*EXERCISE GOAL*. From the first line of the material below through the line containing "## 1. Instrument Cluster", print every line exactly as it stands, but no pictures.

** DATA SUPPLIED follows **

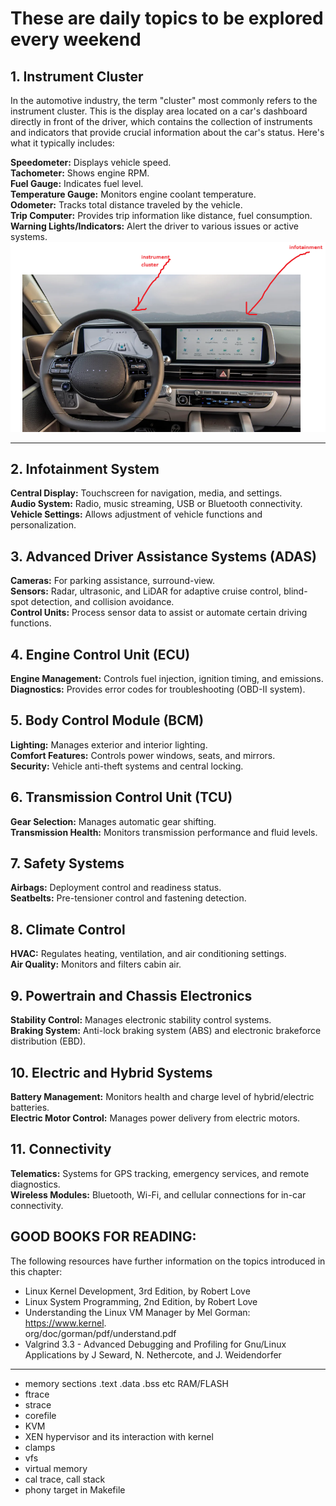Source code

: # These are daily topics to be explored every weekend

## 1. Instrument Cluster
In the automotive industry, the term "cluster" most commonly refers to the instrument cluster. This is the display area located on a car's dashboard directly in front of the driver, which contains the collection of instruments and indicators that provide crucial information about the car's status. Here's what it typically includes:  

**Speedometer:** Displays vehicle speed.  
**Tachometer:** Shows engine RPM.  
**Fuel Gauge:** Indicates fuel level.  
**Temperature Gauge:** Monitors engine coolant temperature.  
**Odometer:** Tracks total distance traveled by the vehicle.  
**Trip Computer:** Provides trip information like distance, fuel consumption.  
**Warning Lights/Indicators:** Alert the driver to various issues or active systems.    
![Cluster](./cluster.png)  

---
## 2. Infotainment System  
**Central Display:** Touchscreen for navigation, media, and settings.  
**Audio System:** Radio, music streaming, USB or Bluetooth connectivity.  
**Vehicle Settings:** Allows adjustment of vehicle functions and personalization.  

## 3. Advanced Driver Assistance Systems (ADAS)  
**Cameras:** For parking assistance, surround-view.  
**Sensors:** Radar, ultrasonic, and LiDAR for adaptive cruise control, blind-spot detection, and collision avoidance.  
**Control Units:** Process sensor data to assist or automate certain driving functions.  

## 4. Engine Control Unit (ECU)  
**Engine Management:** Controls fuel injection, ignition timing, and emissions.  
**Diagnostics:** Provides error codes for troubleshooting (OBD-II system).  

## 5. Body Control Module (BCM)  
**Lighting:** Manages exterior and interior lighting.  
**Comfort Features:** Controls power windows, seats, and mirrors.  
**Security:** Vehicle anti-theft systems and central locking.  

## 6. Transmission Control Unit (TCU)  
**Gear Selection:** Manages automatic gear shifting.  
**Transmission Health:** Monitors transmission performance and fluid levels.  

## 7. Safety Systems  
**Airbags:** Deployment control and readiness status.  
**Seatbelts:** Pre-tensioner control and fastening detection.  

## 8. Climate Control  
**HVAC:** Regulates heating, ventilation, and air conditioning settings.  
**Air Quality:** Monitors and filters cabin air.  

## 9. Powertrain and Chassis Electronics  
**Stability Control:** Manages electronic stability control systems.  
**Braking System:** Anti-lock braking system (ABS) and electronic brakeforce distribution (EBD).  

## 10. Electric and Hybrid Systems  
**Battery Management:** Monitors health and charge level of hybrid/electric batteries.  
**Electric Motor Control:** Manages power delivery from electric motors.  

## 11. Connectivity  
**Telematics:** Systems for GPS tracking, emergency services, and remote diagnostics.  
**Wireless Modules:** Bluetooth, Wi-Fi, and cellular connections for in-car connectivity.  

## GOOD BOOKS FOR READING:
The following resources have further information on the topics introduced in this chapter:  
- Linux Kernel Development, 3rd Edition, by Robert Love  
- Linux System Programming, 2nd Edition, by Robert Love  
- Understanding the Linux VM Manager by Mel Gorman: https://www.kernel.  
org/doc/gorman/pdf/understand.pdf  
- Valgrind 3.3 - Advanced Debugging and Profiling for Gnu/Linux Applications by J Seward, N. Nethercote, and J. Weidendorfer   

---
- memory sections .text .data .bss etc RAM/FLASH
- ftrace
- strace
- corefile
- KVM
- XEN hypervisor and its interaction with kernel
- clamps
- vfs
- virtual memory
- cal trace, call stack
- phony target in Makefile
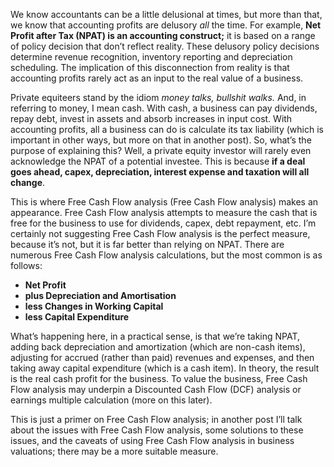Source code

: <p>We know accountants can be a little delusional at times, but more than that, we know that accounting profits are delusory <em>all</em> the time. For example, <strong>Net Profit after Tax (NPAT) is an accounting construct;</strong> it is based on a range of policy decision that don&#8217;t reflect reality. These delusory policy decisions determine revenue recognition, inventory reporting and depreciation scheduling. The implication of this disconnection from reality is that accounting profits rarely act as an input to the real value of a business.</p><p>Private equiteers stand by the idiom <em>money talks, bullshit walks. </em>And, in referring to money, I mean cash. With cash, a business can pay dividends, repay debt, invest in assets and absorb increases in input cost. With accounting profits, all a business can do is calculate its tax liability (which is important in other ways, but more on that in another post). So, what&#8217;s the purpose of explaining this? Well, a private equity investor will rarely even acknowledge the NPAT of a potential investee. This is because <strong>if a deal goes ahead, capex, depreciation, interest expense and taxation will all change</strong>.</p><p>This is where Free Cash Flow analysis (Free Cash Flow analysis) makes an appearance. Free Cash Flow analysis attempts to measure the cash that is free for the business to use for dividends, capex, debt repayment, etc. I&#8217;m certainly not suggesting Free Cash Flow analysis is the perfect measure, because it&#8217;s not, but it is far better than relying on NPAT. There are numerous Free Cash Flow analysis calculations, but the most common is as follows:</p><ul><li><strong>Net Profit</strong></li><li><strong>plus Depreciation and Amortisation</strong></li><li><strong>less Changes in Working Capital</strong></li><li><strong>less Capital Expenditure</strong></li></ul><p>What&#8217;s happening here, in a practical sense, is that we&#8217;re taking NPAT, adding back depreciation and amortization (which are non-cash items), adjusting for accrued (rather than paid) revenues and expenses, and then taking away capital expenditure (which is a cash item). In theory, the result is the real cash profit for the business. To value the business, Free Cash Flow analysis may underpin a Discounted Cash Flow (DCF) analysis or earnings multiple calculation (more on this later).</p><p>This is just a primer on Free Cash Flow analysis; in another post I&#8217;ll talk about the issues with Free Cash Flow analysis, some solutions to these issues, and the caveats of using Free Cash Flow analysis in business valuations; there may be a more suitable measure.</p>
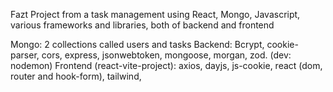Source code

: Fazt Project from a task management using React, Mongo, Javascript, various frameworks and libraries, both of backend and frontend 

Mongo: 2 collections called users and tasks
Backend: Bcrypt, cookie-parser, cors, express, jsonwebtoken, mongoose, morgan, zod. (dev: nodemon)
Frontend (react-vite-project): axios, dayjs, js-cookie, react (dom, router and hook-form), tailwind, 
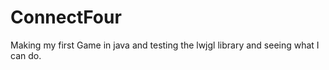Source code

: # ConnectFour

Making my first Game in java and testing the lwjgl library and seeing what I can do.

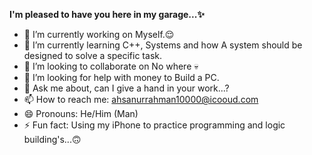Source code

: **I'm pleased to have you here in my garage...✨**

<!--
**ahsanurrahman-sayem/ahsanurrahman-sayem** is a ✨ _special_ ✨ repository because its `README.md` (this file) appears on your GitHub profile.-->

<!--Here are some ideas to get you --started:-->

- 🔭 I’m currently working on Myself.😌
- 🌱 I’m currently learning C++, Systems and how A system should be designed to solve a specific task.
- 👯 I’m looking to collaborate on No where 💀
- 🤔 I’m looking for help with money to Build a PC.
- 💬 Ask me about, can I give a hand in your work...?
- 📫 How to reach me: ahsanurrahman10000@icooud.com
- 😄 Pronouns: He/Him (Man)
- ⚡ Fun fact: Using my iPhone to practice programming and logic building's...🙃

** End of DATA SUPPLIED **

*OUTPUT OF THE TASK*.
Source code

: # These are daily topics to be explored every weekend

## 1. Instrument Cluster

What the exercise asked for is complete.